Nie moge tego ogarnąć , wszystko jest dla mnie dziś bez sensu..
W tygodniu zmusiłam się złapałam 5 kotek na sterylkę 3 były ciężarne ..Nie widze dziś sensu w tym co robię..
Bo jaki to wszystko ma sens jak odchodzi ci twój ukochany kot.
.Zabrałam go 7 lat temu bo nikt go nie chciał , kot robił pod siebie i ciągnął tylne łapki ..Zabrałam postawiłam na nogi , i był już zawsze zdrowy..Putin aż lśnił był zawsze obok mnie jak piesek , spał obok mnie itd..Był cudowny ..
Aż do zeszłej niedzieli , rano zaczął szybciej oddychać ..A że cienko ja śpię obserwowałam go od 5 rano , o 7.30 jechałam do weta .

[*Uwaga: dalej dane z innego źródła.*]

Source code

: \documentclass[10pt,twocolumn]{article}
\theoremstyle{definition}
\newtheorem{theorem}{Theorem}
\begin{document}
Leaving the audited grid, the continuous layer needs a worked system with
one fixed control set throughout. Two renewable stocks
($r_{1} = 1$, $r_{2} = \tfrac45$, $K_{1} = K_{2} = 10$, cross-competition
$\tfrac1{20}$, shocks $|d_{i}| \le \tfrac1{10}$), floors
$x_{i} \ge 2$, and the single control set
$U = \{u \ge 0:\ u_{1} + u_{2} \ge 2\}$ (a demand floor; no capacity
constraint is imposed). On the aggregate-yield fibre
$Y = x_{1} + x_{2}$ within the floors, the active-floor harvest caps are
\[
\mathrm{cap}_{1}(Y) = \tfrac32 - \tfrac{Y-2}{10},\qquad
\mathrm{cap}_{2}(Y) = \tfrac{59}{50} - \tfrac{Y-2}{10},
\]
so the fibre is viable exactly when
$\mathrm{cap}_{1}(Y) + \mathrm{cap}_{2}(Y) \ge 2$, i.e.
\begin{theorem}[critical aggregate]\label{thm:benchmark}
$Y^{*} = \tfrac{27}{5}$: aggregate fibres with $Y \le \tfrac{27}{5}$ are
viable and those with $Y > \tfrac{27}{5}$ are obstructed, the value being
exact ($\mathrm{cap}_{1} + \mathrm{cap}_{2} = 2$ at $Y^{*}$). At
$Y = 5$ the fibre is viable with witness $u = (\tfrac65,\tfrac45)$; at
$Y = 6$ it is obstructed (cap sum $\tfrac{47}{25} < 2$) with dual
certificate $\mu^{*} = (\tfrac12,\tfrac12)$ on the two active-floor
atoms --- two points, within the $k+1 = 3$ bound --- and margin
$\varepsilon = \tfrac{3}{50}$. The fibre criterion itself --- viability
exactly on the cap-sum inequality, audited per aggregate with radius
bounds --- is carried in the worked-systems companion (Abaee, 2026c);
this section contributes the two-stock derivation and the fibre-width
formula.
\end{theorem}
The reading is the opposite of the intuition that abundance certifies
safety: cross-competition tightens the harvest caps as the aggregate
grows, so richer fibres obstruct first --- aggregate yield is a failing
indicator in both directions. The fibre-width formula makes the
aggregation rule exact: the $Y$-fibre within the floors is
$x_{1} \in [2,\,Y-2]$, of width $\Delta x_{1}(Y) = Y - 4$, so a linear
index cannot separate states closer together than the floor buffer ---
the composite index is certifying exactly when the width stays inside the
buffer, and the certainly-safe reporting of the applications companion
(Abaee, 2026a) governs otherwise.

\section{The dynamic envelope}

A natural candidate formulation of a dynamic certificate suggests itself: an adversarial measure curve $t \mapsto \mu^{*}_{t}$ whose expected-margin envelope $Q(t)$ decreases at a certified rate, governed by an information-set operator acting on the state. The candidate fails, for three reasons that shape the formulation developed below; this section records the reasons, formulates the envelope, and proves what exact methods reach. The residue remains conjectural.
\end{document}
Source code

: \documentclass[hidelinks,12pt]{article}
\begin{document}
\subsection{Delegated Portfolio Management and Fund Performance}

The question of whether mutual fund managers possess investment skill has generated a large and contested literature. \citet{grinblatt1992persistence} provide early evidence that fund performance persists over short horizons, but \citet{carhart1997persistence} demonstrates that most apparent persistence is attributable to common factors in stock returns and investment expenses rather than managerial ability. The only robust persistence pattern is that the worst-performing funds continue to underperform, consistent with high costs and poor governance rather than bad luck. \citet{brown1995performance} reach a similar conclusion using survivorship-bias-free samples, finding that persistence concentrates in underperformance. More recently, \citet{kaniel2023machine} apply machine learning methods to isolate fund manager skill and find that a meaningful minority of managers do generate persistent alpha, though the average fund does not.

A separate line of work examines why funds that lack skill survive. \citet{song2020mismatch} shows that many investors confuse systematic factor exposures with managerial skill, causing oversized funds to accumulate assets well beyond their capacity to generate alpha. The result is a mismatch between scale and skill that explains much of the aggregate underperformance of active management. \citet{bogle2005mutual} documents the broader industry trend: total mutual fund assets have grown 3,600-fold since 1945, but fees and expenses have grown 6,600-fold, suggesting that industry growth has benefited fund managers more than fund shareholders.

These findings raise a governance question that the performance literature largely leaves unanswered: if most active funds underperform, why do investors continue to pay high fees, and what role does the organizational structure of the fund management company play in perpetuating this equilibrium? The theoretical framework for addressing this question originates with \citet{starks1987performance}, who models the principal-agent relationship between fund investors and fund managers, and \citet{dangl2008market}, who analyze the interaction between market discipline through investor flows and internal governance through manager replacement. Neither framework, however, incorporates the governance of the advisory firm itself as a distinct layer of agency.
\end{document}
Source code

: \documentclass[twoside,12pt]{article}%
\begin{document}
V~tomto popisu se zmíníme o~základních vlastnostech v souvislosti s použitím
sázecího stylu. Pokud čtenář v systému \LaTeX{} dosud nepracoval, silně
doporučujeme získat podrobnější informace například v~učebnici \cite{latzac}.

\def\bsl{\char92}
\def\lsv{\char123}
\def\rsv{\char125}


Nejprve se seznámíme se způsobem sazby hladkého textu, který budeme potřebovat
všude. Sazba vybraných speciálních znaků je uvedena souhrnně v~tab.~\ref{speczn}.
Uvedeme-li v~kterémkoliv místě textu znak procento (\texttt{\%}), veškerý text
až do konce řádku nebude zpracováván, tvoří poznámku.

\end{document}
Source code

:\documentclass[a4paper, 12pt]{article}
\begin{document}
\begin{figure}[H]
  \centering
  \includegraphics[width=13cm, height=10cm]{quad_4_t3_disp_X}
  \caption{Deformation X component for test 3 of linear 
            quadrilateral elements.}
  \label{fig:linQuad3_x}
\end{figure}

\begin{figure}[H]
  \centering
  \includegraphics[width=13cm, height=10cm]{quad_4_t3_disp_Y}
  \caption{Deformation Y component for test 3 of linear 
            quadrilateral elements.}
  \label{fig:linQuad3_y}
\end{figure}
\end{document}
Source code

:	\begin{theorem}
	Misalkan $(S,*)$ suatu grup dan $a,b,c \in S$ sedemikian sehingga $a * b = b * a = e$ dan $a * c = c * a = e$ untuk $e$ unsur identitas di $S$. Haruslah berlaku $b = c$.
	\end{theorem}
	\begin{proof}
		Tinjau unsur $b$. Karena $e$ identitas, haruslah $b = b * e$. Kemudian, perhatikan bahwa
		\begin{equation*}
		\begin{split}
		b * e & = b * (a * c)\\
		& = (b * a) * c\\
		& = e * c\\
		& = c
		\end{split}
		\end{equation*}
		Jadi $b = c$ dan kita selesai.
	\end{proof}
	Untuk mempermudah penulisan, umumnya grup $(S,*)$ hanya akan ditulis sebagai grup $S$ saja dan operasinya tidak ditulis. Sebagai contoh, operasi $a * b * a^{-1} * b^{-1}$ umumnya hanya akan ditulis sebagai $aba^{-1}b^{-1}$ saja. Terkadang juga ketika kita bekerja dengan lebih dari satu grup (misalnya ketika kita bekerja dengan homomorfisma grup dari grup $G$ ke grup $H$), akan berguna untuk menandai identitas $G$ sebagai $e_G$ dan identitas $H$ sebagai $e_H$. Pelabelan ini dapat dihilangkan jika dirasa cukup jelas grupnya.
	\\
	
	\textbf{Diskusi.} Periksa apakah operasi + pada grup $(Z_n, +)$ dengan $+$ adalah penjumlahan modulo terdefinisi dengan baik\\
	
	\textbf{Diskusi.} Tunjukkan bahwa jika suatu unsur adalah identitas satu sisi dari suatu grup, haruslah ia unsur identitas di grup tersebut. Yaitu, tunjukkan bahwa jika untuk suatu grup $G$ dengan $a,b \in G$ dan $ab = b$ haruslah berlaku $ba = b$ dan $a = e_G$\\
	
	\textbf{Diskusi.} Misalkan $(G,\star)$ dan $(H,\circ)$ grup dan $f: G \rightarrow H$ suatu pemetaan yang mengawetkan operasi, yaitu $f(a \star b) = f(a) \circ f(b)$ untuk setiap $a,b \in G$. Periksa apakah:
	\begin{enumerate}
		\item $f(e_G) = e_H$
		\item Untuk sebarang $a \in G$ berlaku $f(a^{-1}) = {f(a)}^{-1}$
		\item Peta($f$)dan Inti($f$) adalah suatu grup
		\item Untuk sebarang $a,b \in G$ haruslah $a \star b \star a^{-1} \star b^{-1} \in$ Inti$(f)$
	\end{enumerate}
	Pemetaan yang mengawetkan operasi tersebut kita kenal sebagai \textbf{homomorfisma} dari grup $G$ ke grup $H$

.Wet uspokajał że będzie dobrze mam się nie martwić , że w środę o wszystkim zapomne ..
.Bo się pytałam czy nie będzie gorzej.
Putin dostał zastrzyk wet powiedział gdyby była słaba poprawa zrobimy w środę badanie serca , no ok..Przyjechałam do domu zabrałam po drodzę kotkę ciężarną która spała na ulicy bo nikt nie może ..I obserwowałam Putina , pare godzin było bez zmian myśle od razu leki nie działają ..
W nocy był dramat , o 6 rano załatwiłam auto ,,wet miał od 8 mówie do Putka jeszcze troche wytrzymaj..
Nie dał rady odszedł mi w połowie drogi do weta przed 8 rano..W poniedziałek ....
I serducho mi pękło , wciąż nie moge uwierzyć że go nie ma ..Tak bardzo mi go żal i tak mi go brakuje ...kurka wodna dramat..
Putin miał zator ..
I żegnaj skarbie ..
I wciąż w to nie wierze ......

......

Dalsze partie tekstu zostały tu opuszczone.